Since I became a Coloradan a few years back, I’ve joined all the other car freaks in the Mountain Time Zone for the annual pilgrimage to the 30th-tallest mountain in the state for the big race. I shared my photos from the year Monster Tajima broke the 10-minute barrier, and from from the year the course became all-asphalt, and now I’ve got some shots from last weekend’s event.
Imagine tens of thousands of rowdy race fans, mostly with better access to beer than to oxygen, scattered along the 12-mile course at elevations ranging from 9,390 feet to 14,110 feet. Most of them will bring the coolest vehicle they can lay hands on, which means you’ll see a lot of ancient German sports car, zero-ground-clearance JDM-ified street racers, camper vans outgassing That Junkyard Car Smell, and classic Italian scooters. These guys, who race a Suzuki Swift GT in the 24 Hours of LeMons, rode their scooters 100 miles from Denver and then up to 12,000 feet on the mountain.
The bikes ran first, which turned out to be a good idea— thunderstorms rolled in later in the day.
Even with a dry racing surface, bad things can happen. Right off the bat, a couple of bike racers crashed and had to be airlifted out. The increased speeds resulting from the all-asphalt course meant that crashes may be even hairier than before.
Motorcyclists weren’t the only racers to wreck; the electric car of Latvian Janis Horeliks spun out at the end of the long straight at Halfway Picnic Ground, slid into the mountain, and sent up choking clouds of electrical-fire smoke for quite a while.
Everyone knew that Sebastien Loeb had the best shot at blowing away the record time, so the spectators were quite worked up by the time Loeb’s Peugeot screamed by. So worked up, in fact, that this one leaped right in front of my camera at the crucial moment.
It’s going to take a few more years before the electric cars beat the gasoline ones to the top— it’s coming, though; EVs don’t need oxygen, and battery capacity isn’t a big deal when the course is only 12 miles long— but the electric motorcycles are already there.

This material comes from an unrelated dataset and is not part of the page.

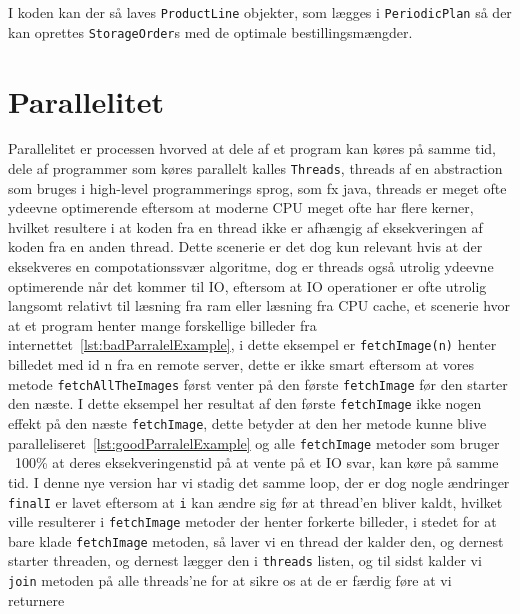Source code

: I koden kan der så laves \verb|ProductLine| objekter, som lægges i \verb|PeriodicPlan| så der kan oprettes \verb|StorageOrder|s med de optimale bestillingsmængder. 

\section{Parallelitet}\label{ch:parallelitet}
Parallelitet er processen hvorved at dele af et program kan køres på samme tid, dele af programmer som køres parallelt kalles \texttt{Threads}, threads af en abstraction som bruges i high-level programmerings sprog, som fx java, threads er meget ofte ydeevne optimerende eftersom at moderne CPU meget ofte har flere kerner, hvilket resultere i at koden fra en thread ikke er afhængig af eksekveringen af koden fra en anden thread. Dette scenerie er det dog kun relevant hvis at der eksekveres en compotationssvær algoritme, dog er threads også utrolig ydeevne optimerende når det kommer til IO, eftersom at IO operationer er ofte utrolig langsomt relativt til læsning fra ram eller læsning fra CPU cache, et scenerie hvor at et program henter mange forskellige billeder fra internettet~\ref{lst:badParralelExample}, i dette eksempel er \texttt{fetchImage(n)} henter billedet med id n fra en remote server, dette er ikke smart eftersom at vores metode \texttt{fetchAllTheImages} først venter på den første \texttt{fetchImage} før den starter den næste. I dette eksempel her resultat af den første \texttt{fetchImage} ikke nogen effekt på den næste \texttt{fetchImage}, dette betyder at den her metode kunne blive paralleliseret~\ref{lst:goodParralelExample} og alle \texttt{fetchImage} metoder som bruger ~100\% at deres eksekveringenstid på at vente på et IO svar, kan køre på samme tid. I denne nye version har vi stadig det samme loop, der er dog nogle ændringer \texttt{finalI} er lavet eftersom at \texttt{i} kan ændre sig før at thread'en bliver kaldt, hvilket ville resulterer i \texttt{fetchImage} metoder der henter forkerte billeder, i stedet for at bare klade \texttt{fetchImage} metoden, så laver vi en thread der kalder den, og dernest starter threaden, og dernest lægger den i \texttt{threads} listen, og til sidst kalder vi \texttt{join} metoden på alle threads'ne for at sikre os at de er færdig føre at vi returnere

The Lightning electron-fueled bike (not the bike in this photo) beat all the fossil-fueled two-wheelers with its just-a-hair-over-10-minutes run.
Honda brought a mean-sounding Odyssey minivan.
This Pontiac Solstice clattered by, trailing a cloud of unhappy-engine smoke.
Not many vintage cars entered this race (the organizers have decreed that only race cars that have competed in a previous PPIHC race may enter the Vintage class), but at least we had a couple of yowling Minis as sort of a consolation prize.
The Banks Power Freightliner was apocolyptic.
When it was all over, the racers rolled back down the mountain for 12 miles of high-fives from the spectators.